Perhaps the most enduring effect of this decade is the sense that the American era is coming to a close. 9/11 marked the end of myth of American imperviousness to the outside world. The Iraq war busted the myth of their military omnipotence. It survived the disaster of Vietnam because there was the ever-present Evil Empire, but in the face of petty guerrilla warfare it looked frail. The banking crisis and the subsequent years displayed a nation that no longer has a workable economic model (and, with perfect hindsight, hasn’t had for quite some time). An unbridgeable ideological divide is ensuring that the only way is down. And descending with it is the 51st state – a Britain that continues to reject its geography and history in favour of supporting the outdated ideals of a nation separated from it by a common language.

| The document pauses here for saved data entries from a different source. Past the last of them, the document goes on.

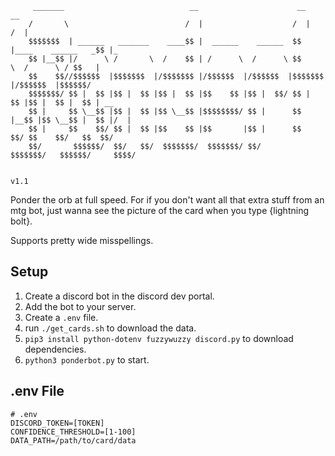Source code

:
 ```
     _______                            __                      __                    __     
    /       \                          /  |                    /  |                  /  |    
    $$$$$$$  | ______   _______    ____$$ |  ______    ______  $$ |____    ______   _$$ |_   
    $$ |__$$ |/      \ /       \  /    $$ | /      \  /      \ $$      \  /      \ / $$   |  
    $$    $$//$$$$$$  |$$$$$$$  |/$$$$$$$ |/$$$$$$  |/$$$$$$  |$$$$$$$  |/$$$$$$  |$$$$$$/   
    $$$$$$$/ $$ |  $$ |$$ |  $$ |$$ |  $$ |$$    $$ |$$ |  $$/ $$ |  $$ |$$ |  $$ |  $$ | __ 
    $$ |     $$ \__$$ |$$ |  $$ |$$ \__$$ |$$$$$$$$/ $$ |      $$ |__$$ |$$ \__$$ |  $$ |/  |
    $$ |     $$    $$/ $$ |  $$ |$$    $$ |$$       |$$ |      $$    $$/ $$    $$/   $$  $$/ 
    $$/       $$$$$$/  $$/   $$/  $$$$$$$/  $$$$$$$/ $$/       $$$$$$$/   $$$$$$/     $$$$/  
                                                                                         
                                                                                     v1.1 
```
Ponder the orb at full speed. 
For if you don't want all that extra stuff from an mtg bot, just wanna see the picture of the card when you type {lightning bolt}.

Supports pretty wide misspellings.

## Setup
1. Create a discord bot in the discord dev portal.
2. Add the bot to your server.
3. Create a `.env` file.
4. run `./get_cards.sh` to download the data.
5. `pip3 install python-dotenv fuzzywuzzy discord.py` to download dependencies.
6. `python3 ponderbot.py` to start.

## .env File
```
# .env
DISCORD_TOKEN=[TOKEN]
CONFIDENCE_THRESHOLD=[1-100]
DATA_PATH=/path/to/card/data
```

For me, it’s been a period of waking from my dogmatic slumbers, to steal the line from Kant. My life has been coloured by 9/11 ever since that day. Born in me was that nagging sense that things were not right with the world. It has seeded what music I’ve written. It has been present in the oceans of reading that I’ve drowned myself in ever since. Most of all it has ignited a passion for political philosophy and thought, and history, and the search to understand something about the nature of human relationships in society, something that has come into its own since 2008. Some days I sympathise with friends who think that humanity is beyond redemption. Some days I feel that heavily. But I drag myself up from it. Sleep was warm and cosy, even as the external noises intruded on my dreams with ever greater volume. The awakening has been reluctant and I still have a long way to go. But I’ve learned a lot. It’s not easy to suspect that something just isn’t right. It’s harder to discover why it’s not right. And it’s harder still to then have the courage to articulate it. But it’s worth it. Periods of fear and uncertainty are powerful tools for those who would like to burn bridges and build walls rather than construct commonality. The result is more fear and uncertainty. We must fight harder than ever when the fighting is more difficult. And now, at least as much as during the war on terror, the danger is great. And it’s ok to be wrong if you can admit it and learn from it – error is our greatest teacher. I’m not certain of much, but on that, at least, I know that I’m not wrong.